Antagonism of α1-adrenoceptor agonist-induced responses by rilmenidine in vascular smooth muscle

The effect of the centrally acting antihypertensive agent, rilmenidine, was examined on the contractile properties of isolated rat portal vein strips and on the free cytosolic [Ca2+] ([Ca2+]i) in isolated myocytes. Rilmenidine (1–30 μM) relaxed strips precontracted with noradrenaline. This effect was not inhibited by the α2-adrenoceptor antagonist, yohimbine, and was not mimicked by the α2-adrenoceptor agonist, 5-bromo-N-(4,5-dihydro-1H-imidazol-2-yl)-6-quinoxalinamine (UK 14,304). Rilmenidine dose dependently shifted to the right the concentration–response curves to noradrenaline and to phenylephrine but not that to carbachol. Rilmenidine alone (0.1–30 μM) caused a contraction which maximally corresponded to 18% of the maximal noradrenaline-induced contraction. This effect was not produced by UK 14,304, was not affected by yohimbine, but was inhibited by the α1-adrenoceptor antagonist, prazosin.

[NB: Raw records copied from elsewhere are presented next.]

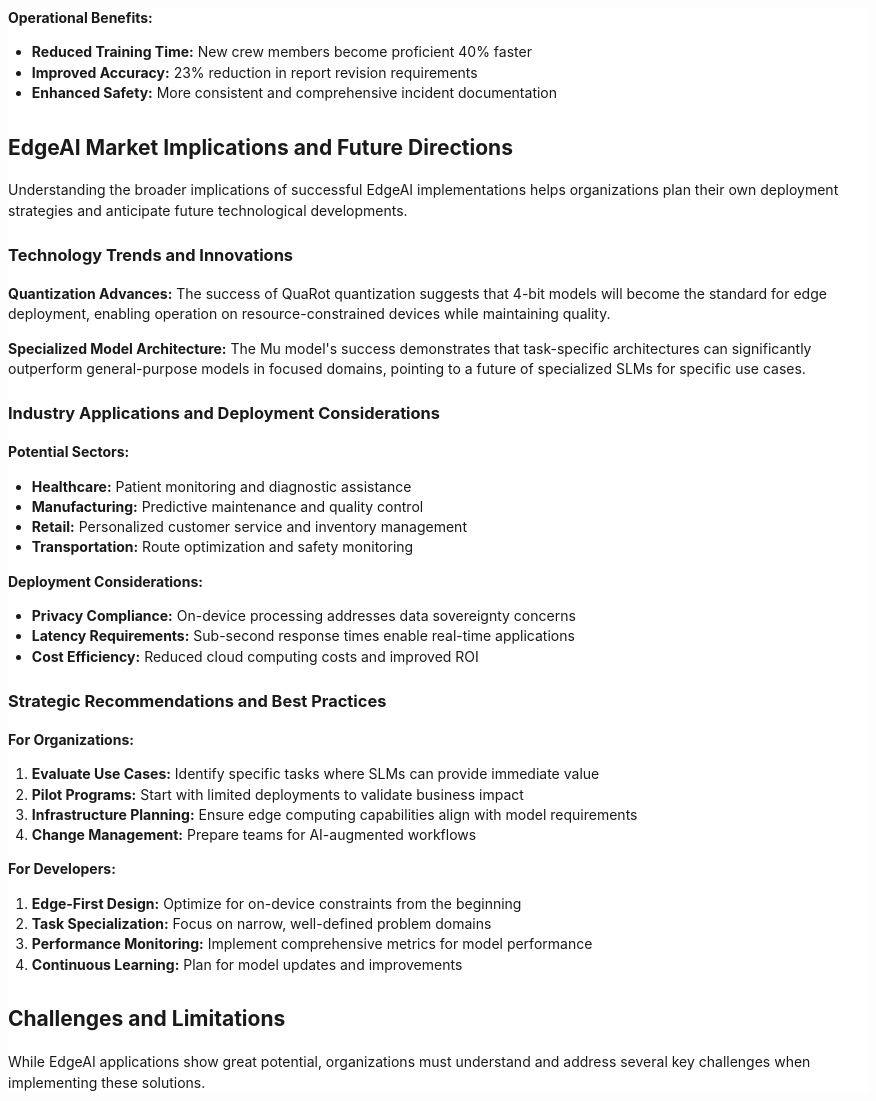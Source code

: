 **Operational Benefits:**
- **Reduced Training Time:** New crew members become proficient 40% faster
- **Improved Accuracy:** 23% reduction in report revision requirements
- **Enhanced Safety:** More consistent and comprehensive incident documentation

## EdgeAI Market Implications and Future Directions

Understanding the broader implications of successful EdgeAI implementations helps organizations plan their own deployment strategies and anticipate future technological developments.

### Technology Trends and Innovations

**Quantization Advances:**
The success of QuaRot quantization suggests that 4-bit models will become the standard for edge deployment, enabling operation on resource-constrained devices while maintaining quality.

**Specialized Model Architecture:**
The Mu model's success demonstrates that task-specific architectures can significantly outperform general-purpose models in focused domains, pointing to a future of specialized SLMs for specific use cases.

### Industry Applications and Deployment Considerations

**Potential Sectors:**
- **Healthcare:** Patient monitoring and diagnostic assistance
- **Manufacturing:** Predictive maintenance and quality control
- **Retail:** Personalized customer service and inventory management
- **Transportation:** Route optimization and safety monitoring

**Deployment Considerations:**
- **Privacy Compliance:** On-device processing addresses data sovereignty concerns
- **Latency Requirements:** Sub-second response times enable real-time applications
- **Cost Efficiency:** Reduced cloud computing costs and improved ROI

### Strategic Recommendations and Best Practices

**For Organizations:**
1. **Evaluate Use Cases:** Identify specific tasks where SLMs can provide immediate value
2. **Pilot Programs:** Start with limited deployments to validate business impact
3. **Infrastructure Planning:** Ensure edge computing capabilities align with model requirements
4. **Change Management:** Prepare teams for AI-augmented workflows

**For Developers:**
1. **Edge-First Design:** Optimize for on-device constraints from the beginning
2. **Task Specialization:** Focus on narrow, well-defined problem domains
3. **Performance Monitoring:** Implement comprehensive metrics for model performance
4. **Continuous Learning:** Plan for model updates and improvements

## Challenges and Limitations

While EdgeAI applications show great potential, organizations must understand and address several key challenges when implementing these solutions.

In isolated myocytes, rilmenidine reduced the noradrenaline-induced [Ca2+]i increase but alone, it produced a rise in [Ca2+]i, the peak amplitude of which averaged 15% of the noradrenaline-induced transient [Ca2+]i rise. It is concluded that rilmenidine acts as a partial agonist of α1-adrenoceptors of vascular smooth muscle, causing relaxation of vessels precontracted by full agonists of α1-adrenoceptors.